**Assignment:**
Once the line containing "- [oncebot /" is located, output it and every line after it through the end of the records, exactly as written and nothing else.

**Given records:**

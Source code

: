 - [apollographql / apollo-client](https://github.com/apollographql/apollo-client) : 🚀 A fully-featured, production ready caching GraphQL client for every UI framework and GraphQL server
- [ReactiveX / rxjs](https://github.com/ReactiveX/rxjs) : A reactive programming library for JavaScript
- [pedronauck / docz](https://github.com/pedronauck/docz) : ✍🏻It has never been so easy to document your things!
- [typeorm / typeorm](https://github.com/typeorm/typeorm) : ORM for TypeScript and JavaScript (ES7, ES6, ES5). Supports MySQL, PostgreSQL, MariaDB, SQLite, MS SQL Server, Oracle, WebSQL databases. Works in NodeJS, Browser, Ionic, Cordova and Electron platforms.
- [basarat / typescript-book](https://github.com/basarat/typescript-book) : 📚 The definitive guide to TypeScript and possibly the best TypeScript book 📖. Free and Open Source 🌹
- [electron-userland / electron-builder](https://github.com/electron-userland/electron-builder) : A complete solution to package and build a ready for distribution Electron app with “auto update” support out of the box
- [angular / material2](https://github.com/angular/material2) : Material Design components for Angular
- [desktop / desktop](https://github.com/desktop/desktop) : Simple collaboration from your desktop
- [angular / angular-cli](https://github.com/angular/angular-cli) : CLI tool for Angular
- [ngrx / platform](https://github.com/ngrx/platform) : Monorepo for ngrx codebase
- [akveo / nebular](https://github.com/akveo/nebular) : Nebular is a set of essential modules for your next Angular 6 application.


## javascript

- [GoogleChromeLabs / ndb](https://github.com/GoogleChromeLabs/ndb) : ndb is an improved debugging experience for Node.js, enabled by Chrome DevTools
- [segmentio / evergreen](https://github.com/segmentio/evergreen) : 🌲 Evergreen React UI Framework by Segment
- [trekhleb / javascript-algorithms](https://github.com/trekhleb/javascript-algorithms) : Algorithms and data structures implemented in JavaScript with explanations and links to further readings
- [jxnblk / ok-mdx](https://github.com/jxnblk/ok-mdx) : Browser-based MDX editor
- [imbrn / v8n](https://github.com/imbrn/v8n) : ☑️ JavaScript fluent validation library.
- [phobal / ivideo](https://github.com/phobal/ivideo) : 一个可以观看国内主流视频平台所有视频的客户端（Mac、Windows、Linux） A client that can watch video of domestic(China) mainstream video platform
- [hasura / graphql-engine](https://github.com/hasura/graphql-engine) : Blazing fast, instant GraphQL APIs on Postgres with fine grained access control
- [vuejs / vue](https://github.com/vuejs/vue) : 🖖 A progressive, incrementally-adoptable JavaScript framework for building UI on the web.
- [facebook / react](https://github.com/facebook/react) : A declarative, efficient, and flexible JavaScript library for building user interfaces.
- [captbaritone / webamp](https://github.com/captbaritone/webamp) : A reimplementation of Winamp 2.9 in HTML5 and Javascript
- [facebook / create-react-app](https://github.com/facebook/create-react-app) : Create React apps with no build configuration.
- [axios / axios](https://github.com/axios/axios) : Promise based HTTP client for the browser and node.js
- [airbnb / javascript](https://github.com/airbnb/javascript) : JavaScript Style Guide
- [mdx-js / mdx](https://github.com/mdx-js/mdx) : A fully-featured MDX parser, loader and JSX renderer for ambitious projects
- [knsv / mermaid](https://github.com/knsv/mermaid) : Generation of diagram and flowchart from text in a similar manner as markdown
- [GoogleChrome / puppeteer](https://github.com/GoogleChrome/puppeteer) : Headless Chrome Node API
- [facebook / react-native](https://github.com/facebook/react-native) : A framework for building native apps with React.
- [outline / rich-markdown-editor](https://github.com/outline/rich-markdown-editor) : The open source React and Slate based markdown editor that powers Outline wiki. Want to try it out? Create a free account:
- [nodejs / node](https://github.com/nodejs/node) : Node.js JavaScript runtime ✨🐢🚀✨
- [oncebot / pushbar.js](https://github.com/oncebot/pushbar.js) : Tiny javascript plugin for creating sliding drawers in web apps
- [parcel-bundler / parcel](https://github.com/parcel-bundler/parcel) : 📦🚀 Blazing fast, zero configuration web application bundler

**Answer to this exercise:**
- [oncebot / pushbar.js](https://github.com/oncebot/pushbar.js) : Tiny javascript plugin for creating sliding drawers in web apps
- [parcel-bundler / parcel](https://github.com/parcel-bundler/parcel) : 📦🚀 Blazing fast, zero configuration web application bundler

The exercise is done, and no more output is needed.